▸ **RECORDS SUPPLIED**
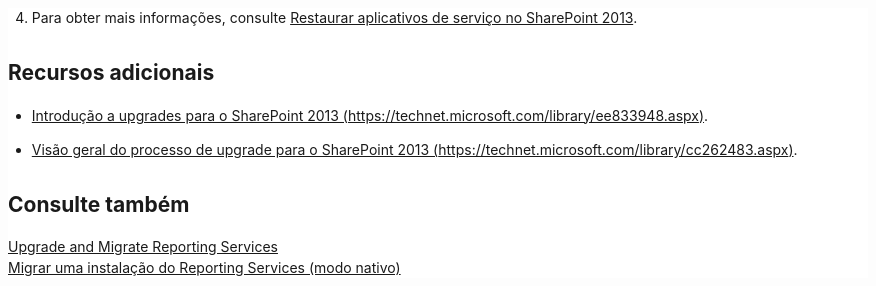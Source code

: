 4.  Para obter mais informações, consulte [Restaurar aplicativos de serviço no SharePoint 2013](https://technet.microsoft.com/library/ee428305.aspx).  
  
##  <a name="bkmk_additional_resources"></a> Recursos adicionais  
  
-   [Introdução a upgrades para o SharePoint 2013 (https://technet.microsoft.com/library/ee833948.aspx)](https://technet.microsoft.com/library/ee833948.aspx).  
  
-   [Visão geral do processo de upgrade para o SharePoint 2013 (https://technet.microsoft.com/library/cc262483.aspx)](https://technet.microsoft.com/library/cc262483.aspx).  
  
## <a name="see-also"></a>Consulte também  
 [Upgrade and Migrate Reporting Services](../../reporting-services/install-windows/upgrade-and-migrate-reporting-services.md)   
 [Migrar uma instalação do Reporting Services &#40;modo nativo&#41;](../../reporting-services/install-windows/migrate-a-reporting-services-installation-native-mode.md)  
  
  
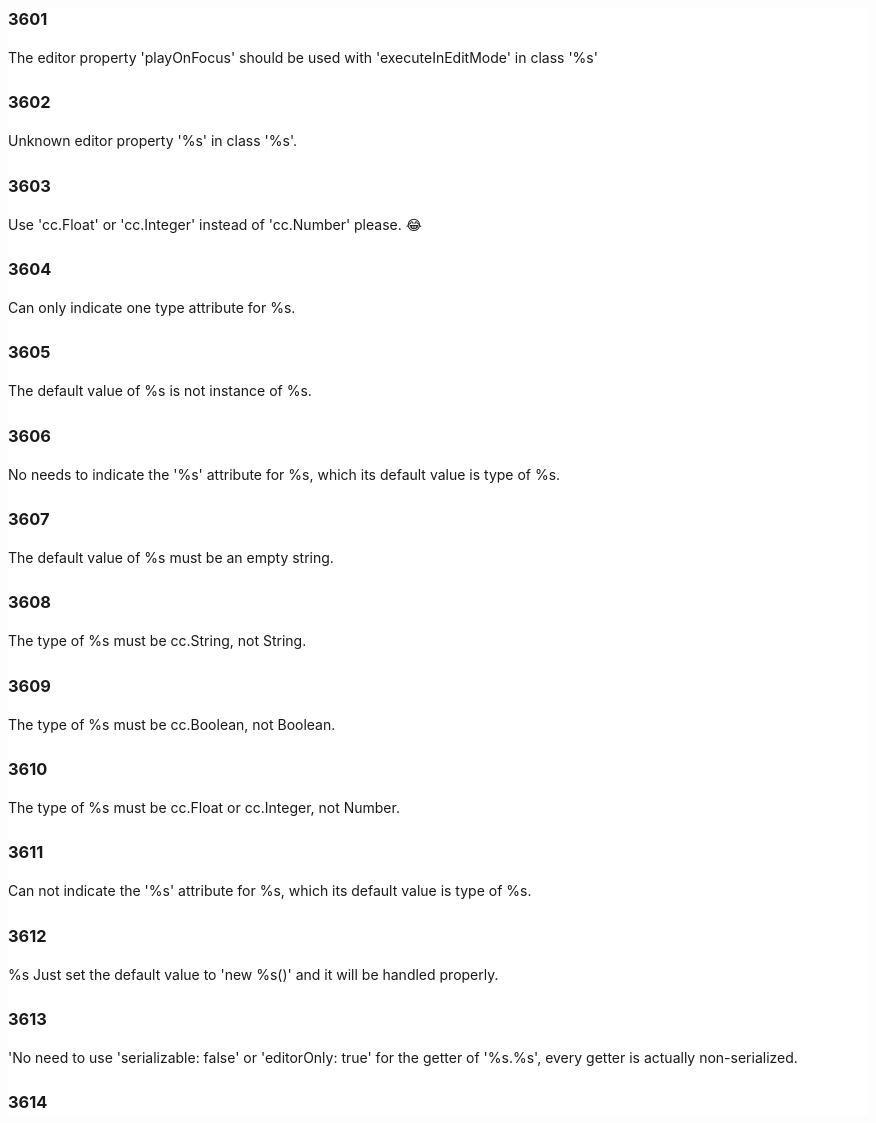 ### 3601

The editor property 'playOnFocus' should be used with 'executeInEditMode' in class '%s'

### 3602

Unknown editor property '%s' in class '%s'.

### 3603

Use 'cc.Float' or 'cc.Integer' instead of 'cc.Number' please. 😂

### 3604

Can only indicate one type attribute for %s.

### 3605

The default value of %s is not instance of %s.

### 3606

No needs to indicate the '%s' attribute for %s, which its default value is type of %s.

### 3607

The default value of %s must be an empty string.

### 3608

The type of %s must be cc.String, not String.

### 3609

The type of %s must be cc.Boolean, not Boolean.

### 3610

The type of %s must be cc.Float or cc.Integer, not Number.

### 3611

Can not indicate the '%s' attribute for %s, which its default value is type of %s.

### 3612

%s Just set the default value to 'new %s()' and it will be handled properly.

### 3613

'No need to use 'serializable: false' or 'editorOnly: true' for the getter of '%s.%s', every getter is actually non-serialized.

### 3614
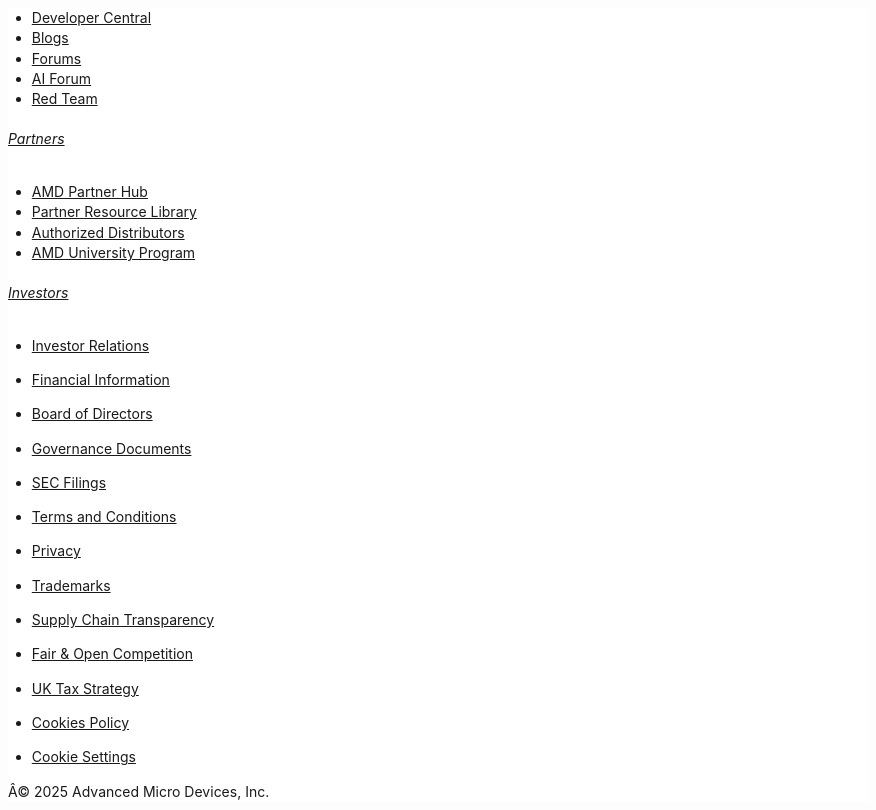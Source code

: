 * [Developer Central](https://www.amd.com/en/developer.html)
* [Blogs](https://community.amd.com/t5/blogs/ct-p/amd-blogs)
* [Forums](https://community.amd.com/)
* [AI Forum](https://community.amd.com/t5/ai-discussions/bd-p/amd-ai-discussions)
* [Red Team](https://community.amd.com/t5/red-team/ct-p/red-team)

###### [Partners](#!)

* [AMD Partner Hub](https://www.amd.com/en/partner.html)
* [Partner Resource Library](https://www.amd.com/en/partner/resources/resource-library.html)
* [Authorized Distributors](https://www.amd.com/en/partner/resources/distributors.html)
* [AMD University Program](https://www.amd.com/en/corporate/university-program.html)

###### [Investors](#!)

* [Investor Relations](https://ir.amd.com/)
* [Financial Information](https://ir.amd.com/financial-information)
* [Board of Directors](https://ir.amd.com/leadership-governance/board-of-directors)
* [Governance Documents](https://ir.amd.com/leadership-governance/governance-documents)
* [SEC Filings](https://ir.amd.com/sec-filings)

* [Terms and Conditions](/en/legal/copyright.html)
* [Privacy](/en/legal/privacy.html)
* [Trademarks](/en/legal/trademarks.html)
* [Supply Chain Transparency](https://www.amd.com/content/dam/amd/en/documents/corporate/cr/supply-chain-transparency.pdf)
* [Fair & Open Competition](/en/legal/competition.html)
* [UK Tax Strategy](https://www.amd.com/content/dam/amd/en/documents/corporate/amd-uk-tax-strategy.pdf)
* [Cookies Policy](/en/legal/cookies.html)
* [Cookie Settings](#cookiessettings)

Â© 2025 Advanced Micro Devices, Inc.


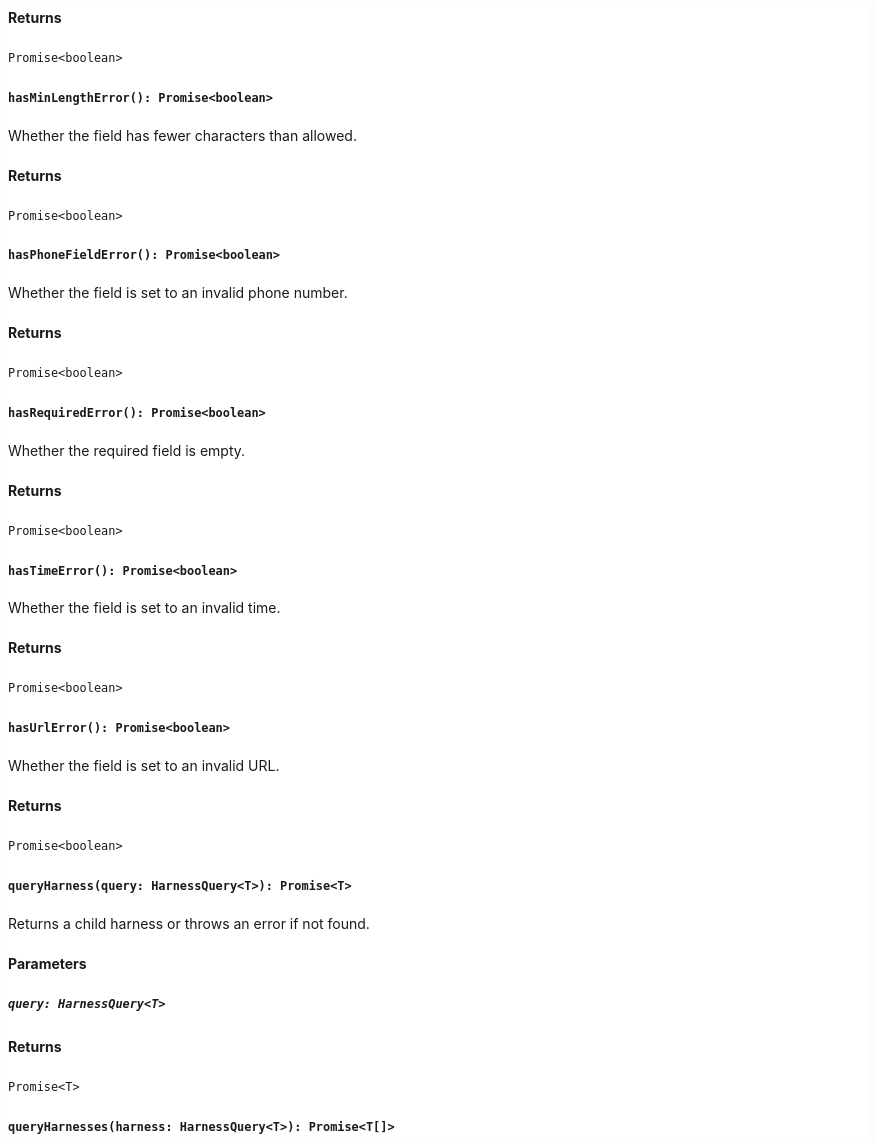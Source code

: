 #### Returns

`Promise<boolean>`

#### `hasMinLengthError(): Promise<boolean>`

Whether the field has fewer characters than allowed.

#### Returns

`Promise<boolean>`

#### `hasPhoneFieldError(): Promise<boolean>`

Whether the field is set to an invalid phone number.

#### Returns

`Promise<boolean>`

#### `hasRequiredError(): Promise<boolean>`

Whether the required field is empty.

#### Returns

`Promise<boolean>`

#### `hasTimeError(): Promise<boolean>`

Whether the field is set to an invalid time.

#### Returns

`Promise<boolean>`

#### `hasUrlError(): Promise<boolean>`

Whether the field is set to an invalid URL.

#### Returns

`Promise<boolean>`

#### `queryHarness(query: HarnessQuery<T>): Promise<T>`

Returns a child harness or throws an error if not found.

#### Parameters

##### `query: HarnessQuery<T>`

#### Returns

`Promise<T>`

#### `queryHarnesses(harness: HarnessQuery<T>): Promise<T[]>`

▸ **ASSIGNMENT**
Could you state how many lines of the entries contain the word "Services"? Only the number is wanted.

▸ **REPLY TO THE EXERCISE**
2